Dataset records
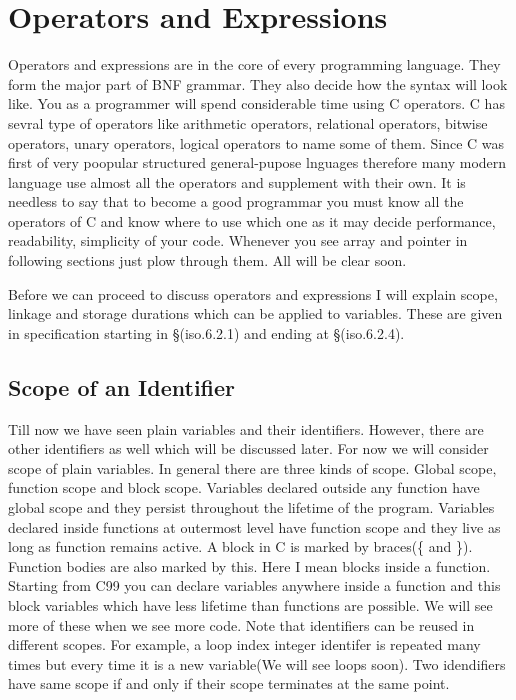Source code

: \chapter{Operators and Expressions}
Operators and expressions are in the core of every programming language. They
form the major part of BNF grammar. They also decide how the syntax will look
like. You as a programmer will spend considerable time using C operators. C has
sevral type of operators like arithmetic operators, relational operators,
bitwise operators, unary operators, logical operators to name some of them.
Since C was first of very poopular structured general-pupose lnguages therefore
many modern language use almost all the operators and supplement with their own.
It is needless to say that to become a good programmar you must know all the
operators of C and know where to use which one as it may decide performance,
readability, simplicity of your code. Whenever you see array and pointer in
following sections just plow through them. All will be clear soon.

Before we can proceed to discuss operators and expressions I will explain
scope, linkage and storage durations which can be applied to
variables. These are given in specification starting in \S(iso.6.2.1) and ending at
\S(iso.6.2.4).

\section{Scope of an Identifier}
Till now we have seen plain variables and their identifiers. However, there are
other identifiers as well which will be discussed later. For now we will
consider scope of plain variables. In general there are three kinds of
scope. Global scope, function scope and block scope. Variables declared outside
any function have global scope and they persist throughout the lifetime of the
program. Variables declared inside functions at outermost level have function
scope and they live as long as function remains active. A block in C is marked
by braces(\{ and \}). Function bodies are also marked by this. Here I mean
blocks inside a function. Starting from C99 you can declare variables anywhere
inside a function and this block variables which have less lifetime than
functions are possible. We will see more of these when we see more code. Note
that identifiers can be reused in different scopes. For example, a loop index
integer identifer is repeated many times but every time it is a new
variable(We will see loops soon). Two idendifiers have same scope if and only
if their scope terminates at the same point.

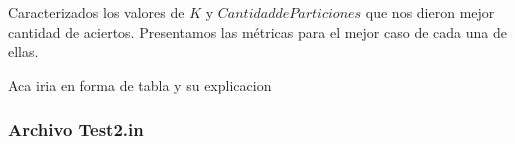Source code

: Caracterizados los valores de $K$ y $Cantidad de Particiones$ que nos dieron mejor cantidad de aciertos. Presentamos las métricas para el mejor caso de cada una de ellas.

Aca iria en forma de tabla y su explicacion





\subsubsection {Archivo Test2.in}





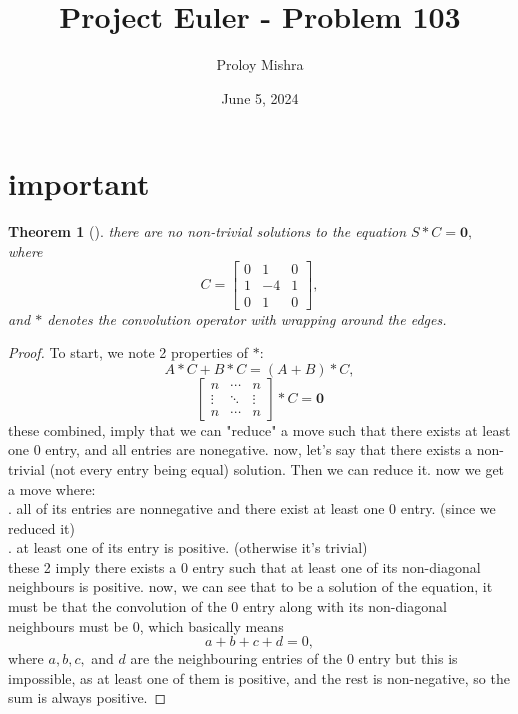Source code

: \documentclass{article}
\title{Project Euler - Problem 103}
\author{Proloy Mishra}
\date{June 5, 2024}
\newtheorem{theorem}{Theorem}[section]
\begin{document}
   \maketitle
   \section{important}
   \begin{theorem}[]
    there are no non-trivial solutions to the equation $ S * C = \mathbf{0}, $ where
     $$ C =
     \begin{bmatrix}
        0 & 1 & 0 \\
        1 & -4 & 1 \\
        0 & 1 & 0
     \end{bmatrix}
        , $$ and $ * $ denotes the convolution operator with wrapping around the edges.
    \end{theorem}
    \begin{proof}
      To start, we note 2 properties of $ * $: \\
         $$ A * C + B * C = (A + B) * C, $$
         $$  \left[
\begin{array}{ccc}
   n & \cdots & n \\
   \vdots & \ddots & \vdots \\
   n & \cdots & n
\end{array}
\right] * C = \mathbf{0} $$
      these combined, imply that we can "reduce" a move such that there exists at least one 0 entry, and all entries are nonegative.
      now, let's say that there exists a non-trivial (not every entry being equal) solution. Then we can reduce it. now we get a move where:\\
       . all of its entries are nonnegative and there exist at least one 0 entry. (since we reduced it)\\
       . at least one of its entry is positive. (otherwise it's trivial) \\
     these 2 imply there exists a 0 entry such that at least one of its non-diagonal neighbours is positive.
     now, we can see that to be a solution of the equation, it must be that the convolution of the 0 entry along with its non-diagonal neighbours must be 0,
      which basically means
       $$ a + b + c + d = 0, $$
      where $a, b, c, $ and  $d$ are the neighbouring entries of the 0 entry
      but this is impossible, as at least one of them is positive, and the rest is non-negative, so the sum is always positive.
    \end{proof}
\end{document}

## EXERCISE BRIEF
Print again the lines of the entries above that fall between the line holding "these combined, imply" and the line holding "now, let's say", inclusive, exactly as they stand.

## COMPLETED EXERCISE
      these combined, imply that we can "reduce" a move such that there exists at least one 0 entry, and all entries are nonegative.
      now, let's say that there exists a non-trivial (not every entry being equal) solution. Then we can reduce it. now we get a move where:\\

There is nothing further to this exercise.